Análisis de las ventajas y desventajas de la madera de arce, roble y fresno. Entre los suelos deportivos de madera maciza, el arce, el roble y el fresno son los tres materiales más utilizados. Cada uno presenta sus propias ventajas y desventajas en cuanto a rendimiento, precio y aplicaciones. Comprender sus características ayuda a elegir la mejor opción según las necesidades reales.

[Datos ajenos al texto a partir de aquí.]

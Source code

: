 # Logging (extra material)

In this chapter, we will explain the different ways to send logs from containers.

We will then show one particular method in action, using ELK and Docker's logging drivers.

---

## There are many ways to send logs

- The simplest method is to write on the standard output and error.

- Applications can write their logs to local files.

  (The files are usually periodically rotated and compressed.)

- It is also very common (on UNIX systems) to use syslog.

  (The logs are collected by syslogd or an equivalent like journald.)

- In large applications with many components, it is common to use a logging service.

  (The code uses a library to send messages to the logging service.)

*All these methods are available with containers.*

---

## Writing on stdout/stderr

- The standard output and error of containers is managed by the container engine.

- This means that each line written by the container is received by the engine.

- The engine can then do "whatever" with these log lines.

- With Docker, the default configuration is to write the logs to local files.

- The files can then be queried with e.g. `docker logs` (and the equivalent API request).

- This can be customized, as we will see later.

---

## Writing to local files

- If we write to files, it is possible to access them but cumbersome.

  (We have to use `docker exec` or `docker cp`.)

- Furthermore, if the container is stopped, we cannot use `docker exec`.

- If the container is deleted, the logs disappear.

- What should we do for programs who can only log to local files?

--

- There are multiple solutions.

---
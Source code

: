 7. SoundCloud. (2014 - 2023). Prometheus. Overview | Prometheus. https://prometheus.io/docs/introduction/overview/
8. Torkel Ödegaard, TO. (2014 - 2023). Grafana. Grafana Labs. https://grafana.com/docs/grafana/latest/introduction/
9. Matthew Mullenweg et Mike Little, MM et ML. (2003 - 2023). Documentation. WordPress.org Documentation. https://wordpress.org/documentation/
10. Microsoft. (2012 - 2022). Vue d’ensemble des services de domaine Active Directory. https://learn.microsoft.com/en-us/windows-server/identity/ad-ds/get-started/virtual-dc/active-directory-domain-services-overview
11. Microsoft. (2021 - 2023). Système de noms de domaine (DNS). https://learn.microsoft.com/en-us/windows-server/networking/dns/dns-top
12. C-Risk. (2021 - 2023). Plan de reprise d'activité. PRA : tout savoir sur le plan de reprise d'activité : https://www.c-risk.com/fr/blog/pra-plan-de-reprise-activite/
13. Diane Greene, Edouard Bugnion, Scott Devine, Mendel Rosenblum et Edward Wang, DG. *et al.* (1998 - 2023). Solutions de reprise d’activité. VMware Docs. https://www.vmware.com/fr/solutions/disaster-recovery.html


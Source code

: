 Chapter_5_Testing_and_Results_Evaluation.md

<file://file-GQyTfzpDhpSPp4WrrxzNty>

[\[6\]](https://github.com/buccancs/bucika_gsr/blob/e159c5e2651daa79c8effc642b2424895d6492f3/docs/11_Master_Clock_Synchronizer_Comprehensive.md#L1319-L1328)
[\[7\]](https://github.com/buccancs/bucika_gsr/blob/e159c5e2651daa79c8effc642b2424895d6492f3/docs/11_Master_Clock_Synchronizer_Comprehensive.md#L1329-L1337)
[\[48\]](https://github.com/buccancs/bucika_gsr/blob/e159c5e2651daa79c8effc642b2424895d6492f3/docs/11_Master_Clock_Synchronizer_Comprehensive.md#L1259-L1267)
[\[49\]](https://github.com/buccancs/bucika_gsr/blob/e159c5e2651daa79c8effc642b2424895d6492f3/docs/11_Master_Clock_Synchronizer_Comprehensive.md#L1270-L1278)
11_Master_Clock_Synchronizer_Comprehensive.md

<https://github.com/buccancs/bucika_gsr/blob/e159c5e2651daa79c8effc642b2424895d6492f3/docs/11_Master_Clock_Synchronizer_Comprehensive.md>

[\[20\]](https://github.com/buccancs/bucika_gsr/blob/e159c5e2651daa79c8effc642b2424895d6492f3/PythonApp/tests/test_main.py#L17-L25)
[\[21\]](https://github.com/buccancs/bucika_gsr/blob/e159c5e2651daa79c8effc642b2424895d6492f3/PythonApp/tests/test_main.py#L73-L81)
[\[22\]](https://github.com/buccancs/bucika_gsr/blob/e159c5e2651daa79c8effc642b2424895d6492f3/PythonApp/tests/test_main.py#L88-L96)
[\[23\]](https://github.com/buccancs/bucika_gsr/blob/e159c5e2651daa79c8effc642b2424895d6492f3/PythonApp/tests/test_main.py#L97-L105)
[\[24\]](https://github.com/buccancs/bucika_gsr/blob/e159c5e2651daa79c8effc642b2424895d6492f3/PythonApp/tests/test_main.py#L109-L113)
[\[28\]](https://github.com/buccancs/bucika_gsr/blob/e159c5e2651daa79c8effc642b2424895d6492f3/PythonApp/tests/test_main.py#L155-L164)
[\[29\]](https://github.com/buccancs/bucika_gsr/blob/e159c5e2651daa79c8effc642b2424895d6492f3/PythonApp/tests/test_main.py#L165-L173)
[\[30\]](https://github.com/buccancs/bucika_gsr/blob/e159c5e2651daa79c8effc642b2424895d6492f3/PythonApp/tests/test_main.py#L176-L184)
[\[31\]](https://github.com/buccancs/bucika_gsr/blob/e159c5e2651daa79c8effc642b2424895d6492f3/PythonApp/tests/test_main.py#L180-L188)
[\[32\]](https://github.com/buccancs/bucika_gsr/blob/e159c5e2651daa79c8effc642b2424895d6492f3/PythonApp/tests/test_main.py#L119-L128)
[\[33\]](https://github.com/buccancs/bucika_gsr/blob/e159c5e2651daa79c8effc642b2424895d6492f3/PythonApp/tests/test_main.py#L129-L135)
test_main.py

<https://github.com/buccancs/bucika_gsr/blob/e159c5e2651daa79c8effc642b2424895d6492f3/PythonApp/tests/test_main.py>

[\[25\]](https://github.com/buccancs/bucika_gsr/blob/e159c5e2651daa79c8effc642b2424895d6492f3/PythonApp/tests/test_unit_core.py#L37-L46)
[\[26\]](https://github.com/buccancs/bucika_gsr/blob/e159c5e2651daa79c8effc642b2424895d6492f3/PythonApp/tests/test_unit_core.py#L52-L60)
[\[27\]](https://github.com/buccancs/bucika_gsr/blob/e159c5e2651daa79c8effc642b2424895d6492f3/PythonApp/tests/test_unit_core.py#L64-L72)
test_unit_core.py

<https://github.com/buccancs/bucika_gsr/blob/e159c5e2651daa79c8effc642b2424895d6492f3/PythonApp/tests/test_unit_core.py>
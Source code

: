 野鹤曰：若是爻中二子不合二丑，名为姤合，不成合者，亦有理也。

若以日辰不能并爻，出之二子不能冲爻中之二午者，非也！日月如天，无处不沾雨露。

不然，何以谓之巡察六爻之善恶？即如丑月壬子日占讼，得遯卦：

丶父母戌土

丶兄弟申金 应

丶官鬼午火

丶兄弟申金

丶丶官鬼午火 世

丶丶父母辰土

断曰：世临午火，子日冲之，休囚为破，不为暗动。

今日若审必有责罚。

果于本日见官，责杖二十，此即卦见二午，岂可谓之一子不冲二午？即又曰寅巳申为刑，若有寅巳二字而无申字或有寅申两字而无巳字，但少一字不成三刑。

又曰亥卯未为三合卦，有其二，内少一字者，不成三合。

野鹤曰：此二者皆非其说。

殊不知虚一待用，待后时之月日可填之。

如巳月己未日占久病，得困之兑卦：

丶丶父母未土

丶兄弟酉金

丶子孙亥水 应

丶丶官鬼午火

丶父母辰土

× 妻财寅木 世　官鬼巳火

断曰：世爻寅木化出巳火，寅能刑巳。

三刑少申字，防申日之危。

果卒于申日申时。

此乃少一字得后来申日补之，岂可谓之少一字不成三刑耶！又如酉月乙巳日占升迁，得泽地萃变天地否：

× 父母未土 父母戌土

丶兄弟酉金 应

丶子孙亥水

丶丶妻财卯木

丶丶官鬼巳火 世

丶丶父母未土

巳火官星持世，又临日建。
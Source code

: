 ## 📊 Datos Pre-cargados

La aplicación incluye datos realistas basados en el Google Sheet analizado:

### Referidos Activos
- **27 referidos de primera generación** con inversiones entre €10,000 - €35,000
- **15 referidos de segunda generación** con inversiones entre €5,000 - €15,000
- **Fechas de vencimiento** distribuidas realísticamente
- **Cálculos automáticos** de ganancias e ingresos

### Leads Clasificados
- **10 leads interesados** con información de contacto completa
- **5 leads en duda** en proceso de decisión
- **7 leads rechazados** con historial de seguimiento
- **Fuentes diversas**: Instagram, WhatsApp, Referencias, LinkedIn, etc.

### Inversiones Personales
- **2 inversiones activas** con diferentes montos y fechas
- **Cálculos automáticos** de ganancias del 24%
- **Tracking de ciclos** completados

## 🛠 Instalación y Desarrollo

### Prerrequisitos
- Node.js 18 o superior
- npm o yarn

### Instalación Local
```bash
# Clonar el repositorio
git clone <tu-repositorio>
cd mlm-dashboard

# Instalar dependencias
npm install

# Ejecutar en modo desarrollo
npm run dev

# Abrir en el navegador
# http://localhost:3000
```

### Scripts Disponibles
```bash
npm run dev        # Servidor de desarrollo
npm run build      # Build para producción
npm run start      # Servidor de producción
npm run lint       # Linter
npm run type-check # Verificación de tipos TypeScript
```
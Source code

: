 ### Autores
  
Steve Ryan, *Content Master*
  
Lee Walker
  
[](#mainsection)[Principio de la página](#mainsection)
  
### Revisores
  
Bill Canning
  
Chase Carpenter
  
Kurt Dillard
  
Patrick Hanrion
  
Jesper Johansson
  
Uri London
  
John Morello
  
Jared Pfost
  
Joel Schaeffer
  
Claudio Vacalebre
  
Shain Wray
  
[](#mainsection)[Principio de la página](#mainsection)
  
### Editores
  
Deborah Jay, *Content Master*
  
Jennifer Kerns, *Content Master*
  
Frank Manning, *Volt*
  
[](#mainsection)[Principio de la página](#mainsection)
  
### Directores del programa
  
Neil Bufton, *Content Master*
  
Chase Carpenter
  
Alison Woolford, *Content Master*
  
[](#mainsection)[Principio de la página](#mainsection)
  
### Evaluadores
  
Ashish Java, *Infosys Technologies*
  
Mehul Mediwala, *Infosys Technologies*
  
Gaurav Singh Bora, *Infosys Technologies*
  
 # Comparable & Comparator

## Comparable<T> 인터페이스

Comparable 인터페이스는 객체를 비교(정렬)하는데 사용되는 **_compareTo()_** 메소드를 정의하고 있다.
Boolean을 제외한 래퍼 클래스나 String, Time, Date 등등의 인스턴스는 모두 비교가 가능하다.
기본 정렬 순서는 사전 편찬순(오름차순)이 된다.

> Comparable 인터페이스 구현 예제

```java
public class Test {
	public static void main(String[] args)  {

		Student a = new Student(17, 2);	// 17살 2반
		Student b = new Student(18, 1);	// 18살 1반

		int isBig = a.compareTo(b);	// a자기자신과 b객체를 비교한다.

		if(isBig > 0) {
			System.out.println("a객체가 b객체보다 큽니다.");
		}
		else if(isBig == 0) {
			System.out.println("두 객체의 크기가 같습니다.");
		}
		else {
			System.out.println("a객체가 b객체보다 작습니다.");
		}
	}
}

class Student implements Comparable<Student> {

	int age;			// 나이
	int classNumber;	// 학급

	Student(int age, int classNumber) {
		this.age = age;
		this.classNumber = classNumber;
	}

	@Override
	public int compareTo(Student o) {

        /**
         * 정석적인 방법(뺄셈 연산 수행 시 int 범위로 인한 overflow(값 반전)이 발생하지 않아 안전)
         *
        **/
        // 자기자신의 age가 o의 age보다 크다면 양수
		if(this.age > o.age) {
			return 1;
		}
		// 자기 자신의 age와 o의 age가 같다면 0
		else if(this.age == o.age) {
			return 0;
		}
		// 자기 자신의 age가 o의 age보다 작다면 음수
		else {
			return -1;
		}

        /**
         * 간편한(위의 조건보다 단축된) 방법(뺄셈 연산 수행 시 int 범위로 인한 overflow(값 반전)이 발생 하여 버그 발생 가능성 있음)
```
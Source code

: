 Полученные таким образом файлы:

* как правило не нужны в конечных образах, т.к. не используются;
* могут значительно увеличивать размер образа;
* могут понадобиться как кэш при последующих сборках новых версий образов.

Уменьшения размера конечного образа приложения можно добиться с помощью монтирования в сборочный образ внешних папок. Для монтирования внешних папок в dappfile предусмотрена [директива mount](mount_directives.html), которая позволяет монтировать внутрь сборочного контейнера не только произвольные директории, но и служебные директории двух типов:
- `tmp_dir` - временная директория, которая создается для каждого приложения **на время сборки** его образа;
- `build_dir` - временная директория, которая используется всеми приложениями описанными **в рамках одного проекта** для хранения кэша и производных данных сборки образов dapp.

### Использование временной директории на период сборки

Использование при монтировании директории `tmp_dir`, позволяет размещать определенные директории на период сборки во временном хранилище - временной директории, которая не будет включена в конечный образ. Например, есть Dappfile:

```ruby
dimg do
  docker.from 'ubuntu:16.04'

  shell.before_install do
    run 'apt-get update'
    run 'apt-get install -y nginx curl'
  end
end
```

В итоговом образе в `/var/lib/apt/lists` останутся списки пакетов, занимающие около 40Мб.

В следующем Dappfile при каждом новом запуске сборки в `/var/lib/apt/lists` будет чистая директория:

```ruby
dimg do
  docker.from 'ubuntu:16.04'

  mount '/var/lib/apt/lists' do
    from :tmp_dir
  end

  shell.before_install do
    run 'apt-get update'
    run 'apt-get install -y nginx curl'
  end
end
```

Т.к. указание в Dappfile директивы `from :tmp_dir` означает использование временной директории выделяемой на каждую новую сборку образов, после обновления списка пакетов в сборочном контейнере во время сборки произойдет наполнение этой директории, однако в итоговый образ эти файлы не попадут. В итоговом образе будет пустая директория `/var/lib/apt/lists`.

El arce se considera una opción de alta gama en suelos deportivos, a menudo aclamado como el «rey de los suelos deportivos». Sus principales ventajas residen en su excelente elasticidad, textura fina y densidad moderada (aproximadamente 0,65 g/cm³), que absorbe eficazmente el impacto de las actividades deportivas y reduce las lesiones articulares en los atletas, lo que lo convierte en el material preferido para instalaciones deportivas profesionales. El arce tiene un color uniforme, que va del amarillo pálido al rojo claro, con una superficie lisa y plana. Tras los tratamientos de lijado y recubrimiento, presenta un gran atractivo estético, lo que lo hace adecuado para instalaciones con altos requisitos de calidad, como canchas de la NBA y recintos de competición internacionales. Además, el arce presenta una excelente resistencia al desgaste y tenacidad, capaz de soportar la fricción e impactos de alta frecuencia durante las actividades deportivas. Sin embargo, el arce también presenta desventajas significativas: es el más caro de los tres materiales y es sensible a las condiciones ambientales; los cambios bruscos de humedad pueden provocar deformaciones fácilmente, lo que requiere un mantenimiento profesional. El roble es una opción rentable para suelos deportivos de madera, ampliamente apreciado por su alta resistencia y resistencia al desgaste. El roble tiene una densidad relativamente alta (aproximadamente 0,76 g/cm³), es más duro que el arce, presenta una textura superficial clara y es lo suficientemente duro como para soportar un desgaste intenso, lo que lo hace adecuado para zonas de alto tráfico como gimnasios, estadios escolares y pistas de bádminton. El roble también presume de una excelente estabilidad; con un control adecuado de la humedad, no es propenso a deformarse ni agrietarse, y su precio es más asequible que el del arce, lo que permite reducir costes manteniendo su rendimiento. Sus desventajas incluyen una elasticidad ligeramente menor que la del arce, una sensación de dureza al tacto, un color más oscuro (marrón claro u oscuro), una veta más gruesa y una apariencia menos atractiva en comparación con el arce. Además, el roble es más difícil de procesar, lo que requiere estándares de producción más exigentes.